* **Exercise details**
Copy every record word for word.

* **Task data**
* * * * * * * * *
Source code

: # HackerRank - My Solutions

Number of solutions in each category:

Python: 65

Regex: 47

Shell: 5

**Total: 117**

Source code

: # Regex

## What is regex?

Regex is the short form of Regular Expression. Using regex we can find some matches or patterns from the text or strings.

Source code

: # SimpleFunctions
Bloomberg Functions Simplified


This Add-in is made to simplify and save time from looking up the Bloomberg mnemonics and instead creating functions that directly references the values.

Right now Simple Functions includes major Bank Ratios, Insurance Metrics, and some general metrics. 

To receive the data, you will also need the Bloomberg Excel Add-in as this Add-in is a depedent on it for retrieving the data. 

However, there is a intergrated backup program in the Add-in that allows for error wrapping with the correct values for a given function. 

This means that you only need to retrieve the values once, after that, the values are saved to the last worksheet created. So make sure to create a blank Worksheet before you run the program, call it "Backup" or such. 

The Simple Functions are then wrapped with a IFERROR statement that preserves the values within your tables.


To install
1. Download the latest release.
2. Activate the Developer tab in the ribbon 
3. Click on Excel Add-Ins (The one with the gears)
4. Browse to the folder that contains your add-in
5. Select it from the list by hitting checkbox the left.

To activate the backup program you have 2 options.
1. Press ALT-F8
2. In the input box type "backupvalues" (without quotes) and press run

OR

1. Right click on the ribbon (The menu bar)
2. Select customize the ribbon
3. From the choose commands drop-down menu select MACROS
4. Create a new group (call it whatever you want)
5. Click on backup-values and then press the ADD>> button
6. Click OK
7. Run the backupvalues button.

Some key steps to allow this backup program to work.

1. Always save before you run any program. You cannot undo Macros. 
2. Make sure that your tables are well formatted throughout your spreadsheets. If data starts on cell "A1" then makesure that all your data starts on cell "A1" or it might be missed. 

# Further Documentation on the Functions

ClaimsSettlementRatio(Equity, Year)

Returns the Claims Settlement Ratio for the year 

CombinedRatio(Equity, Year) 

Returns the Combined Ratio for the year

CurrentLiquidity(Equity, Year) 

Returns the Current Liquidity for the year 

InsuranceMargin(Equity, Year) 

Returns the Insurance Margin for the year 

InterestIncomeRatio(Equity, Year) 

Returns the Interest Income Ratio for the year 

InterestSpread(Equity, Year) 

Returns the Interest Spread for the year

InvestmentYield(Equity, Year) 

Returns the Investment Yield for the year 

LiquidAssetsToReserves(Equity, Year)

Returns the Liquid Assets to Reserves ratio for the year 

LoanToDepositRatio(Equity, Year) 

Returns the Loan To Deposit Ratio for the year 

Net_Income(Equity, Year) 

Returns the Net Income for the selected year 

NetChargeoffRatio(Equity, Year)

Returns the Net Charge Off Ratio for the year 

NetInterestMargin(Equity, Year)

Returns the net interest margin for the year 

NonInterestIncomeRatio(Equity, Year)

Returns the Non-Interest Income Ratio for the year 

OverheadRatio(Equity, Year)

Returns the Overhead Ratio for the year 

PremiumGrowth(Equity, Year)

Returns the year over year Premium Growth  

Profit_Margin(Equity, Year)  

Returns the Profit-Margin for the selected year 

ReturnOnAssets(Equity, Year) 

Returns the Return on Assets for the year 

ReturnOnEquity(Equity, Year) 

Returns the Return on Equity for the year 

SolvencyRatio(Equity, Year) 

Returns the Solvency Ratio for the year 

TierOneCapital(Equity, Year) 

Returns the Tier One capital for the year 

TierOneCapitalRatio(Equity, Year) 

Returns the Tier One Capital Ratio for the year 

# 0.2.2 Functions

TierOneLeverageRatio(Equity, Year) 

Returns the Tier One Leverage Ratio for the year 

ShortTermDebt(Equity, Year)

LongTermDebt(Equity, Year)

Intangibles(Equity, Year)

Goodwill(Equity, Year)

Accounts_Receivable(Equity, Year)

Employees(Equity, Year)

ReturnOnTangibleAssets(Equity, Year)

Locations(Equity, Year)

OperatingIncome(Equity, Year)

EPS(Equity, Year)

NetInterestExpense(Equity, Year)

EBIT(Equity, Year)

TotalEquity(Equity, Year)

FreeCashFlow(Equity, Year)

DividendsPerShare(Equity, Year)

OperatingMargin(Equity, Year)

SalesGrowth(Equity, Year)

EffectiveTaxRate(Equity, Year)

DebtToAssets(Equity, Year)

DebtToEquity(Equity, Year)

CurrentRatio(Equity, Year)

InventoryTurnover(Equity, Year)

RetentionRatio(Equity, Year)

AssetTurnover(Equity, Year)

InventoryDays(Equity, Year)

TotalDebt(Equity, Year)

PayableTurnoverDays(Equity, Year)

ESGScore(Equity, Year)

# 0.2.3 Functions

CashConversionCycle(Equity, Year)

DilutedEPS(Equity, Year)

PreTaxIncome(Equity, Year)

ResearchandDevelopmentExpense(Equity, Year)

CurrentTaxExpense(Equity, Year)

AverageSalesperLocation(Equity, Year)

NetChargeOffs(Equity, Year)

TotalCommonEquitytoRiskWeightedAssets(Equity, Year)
* * * * * * * * *
* **Task solution**
Source code

: # HackerRank - My Solutions

Number of solutions in each category:

Python: 65

Regex: 47

Shell: 5

**Total: 117**

Source code

: # Regex

## What is regex?

Regex is the short form of Regular Expression. Using regex we can find some matches or patterns from the text or strings.

Source code

: # SimpleFunctions
Bloomberg Functions Simplified


This Add-in is made to simplify and save time from looking up the Bloomberg mnemonics and instead creating functions that directly references the values.

Right now Simple Functions includes major Bank Ratios, Insurance Metrics, and some general metrics. 

To receive the data, you will also need the Bloomberg Excel Add-in as this Add-in is a depedent on it for retrieving the data. 

However, there is a intergrated backup program in the Add-in that allows for error wrapping with the correct values for a given function. 

This means that you only need to retrieve the values once, after that, the values are saved to the last worksheet created. So make sure to create a blank Worksheet before you run the program, call it "Backup" or such. 

The Simple Functions are then wrapped with a IFERROR statement that preserves the values within your tables.


To install
1. Download the latest release.
2. Activate the Developer tab in the ribbon 
3. Click on Excel Add-Ins (The one with the gears)
4. Browse to the folder that contains your add-in
5. Select it from the list by hitting checkbox the left.

To activate the backup program you have 2 options.
1. Press ALT-F8
2. In the input box type "backupvalues" (without quotes) and press run

OR

1. Right click on the ribbon (The menu bar)
2. Select customize the ribbon
3. From the choose commands drop-down menu select MACROS
4. Create a new group (call it whatever you want)
5. Click on backup-values and then press the ADD>> button
6. Click OK
7. Run the backupvalues button.

Some key steps to allow this backup program to work.

1. Always save before you run any program. You cannot undo Macros. 
2. Make sure that your tables are well formatted throughout your spreadsheets. If data starts on cell "A1" then makesure that all your data starts on cell "A1" or it might be missed. 

# Further Documentation on the Functions

ClaimsSettlementRatio(Equity, Year)

Returns the Claims Settlement Ratio for the year 

CombinedRatio(Equity, Year) 

Returns the Combined Ratio for the year

CurrentLiquidity(Equity, Year) 

Returns the Current Liquidity for the year 

InsuranceMargin(Equity, Year) 

Returns the Insurance Margin for the year 

InterestIncomeRatio(Equity, Year) 

Returns the Interest Income Ratio for the year 

InterestSpread(Equity, Year) 

Returns the Interest Spread for the year

InvestmentYield(Equity, Year) 

Returns the Investment Yield for the year 

LiquidAssetsToReserves(Equity, Year)

Returns the Liquid Assets to Reserves ratio for the year 

LoanToDepositRatio(Equity, Year) 

Returns the Loan To Deposit Ratio for the year 

Net_Income(Equity, Year) 

Returns the Net Income for the selected year 

NetChargeoffRatio(Equity, Year)

Returns the Net Charge Off Ratio for the year 

NetInterestMargin(Equity, Year)

Returns the net interest margin for the year 

NonInterestIncomeRatio(Equity, Year)

Returns the Non-Interest Income Ratio for the year 

OverheadRatio(Equity, Year)

Returns the Overhead Ratio for the year 

PremiumGrowth(Equity, Year)

Returns the year over year Premium Growth  

Profit_Margin(Equity, Year)  

Returns the Profit-Margin for the selected year 

ReturnOnAssets(Equity, Year) 

Returns the Return on Assets for the year 

ReturnOnEquity(Equity, Year) 

Returns the Return on Equity for the year 

SolvencyRatio(Equity, Year) 

Returns the Solvency Ratio for the year 

TierOneCapital(Equity, Year) 

Returns the Tier One capital for the year 

TierOneCapitalRatio(Equity, Year) 

Returns the Tier One Capital Ratio for the year 

# 0.2.2 Functions

TierOneLeverageRatio(Equity, Year) 

Returns the Tier One Leverage Ratio for the year 

ShortTermDebt(Equity, Year)

LongTermDebt(Equity, Year)

Intangibles(Equity, Year)

Goodwill(Equity, Year)

Accounts_Receivable(Equity, Year)

Employees(Equity, Year)

ReturnOnTangibleAssets(Equity, Year)

Locations(Equity, Year)

OperatingIncome(Equity, Year)

EPS(Equity, Year)

NetInterestExpense(Equity, Year)

EBIT(Equity, Year)

TotalEquity(Equity, Year)

FreeCashFlow(Equity, Year)

DividendsPerShare(Equity, Year)

OperatingMargin(Equity, Year)

SalesGrowth(Equity, Year)

EffectiveTaxRate(Equity, Year)

DebtToAssets(Equity, Year)

DebtToEquity(Equity, Year)

CurrentRatio(Equity, Year)

InventoryTurnover(Equity, Year)

RetentionRatio(Equity, Year)

AssetTurnover(Equity, Year)

InventoryDays(Equity, Year)

TotalDebt(Equity, Year)

PayableTurnoverDays(Equity, Year)

ESGScore(Equity, Year)

# 0.2.3 Functions

CashConversionCycle(Equity, Year)

DilutedEPS(Equity, Year)

PreTaxIncome(Equity, Year)

ResearchandDevelopmentExpense(Equity, Year)

CurrentTaxExpense(Equity, Year)

AverageSalesperLocation(Equity, Year)

NetChargeOffs(Equity, Year)

TotalCommonEquitytoRiskWeightedAssets(Equity, Year)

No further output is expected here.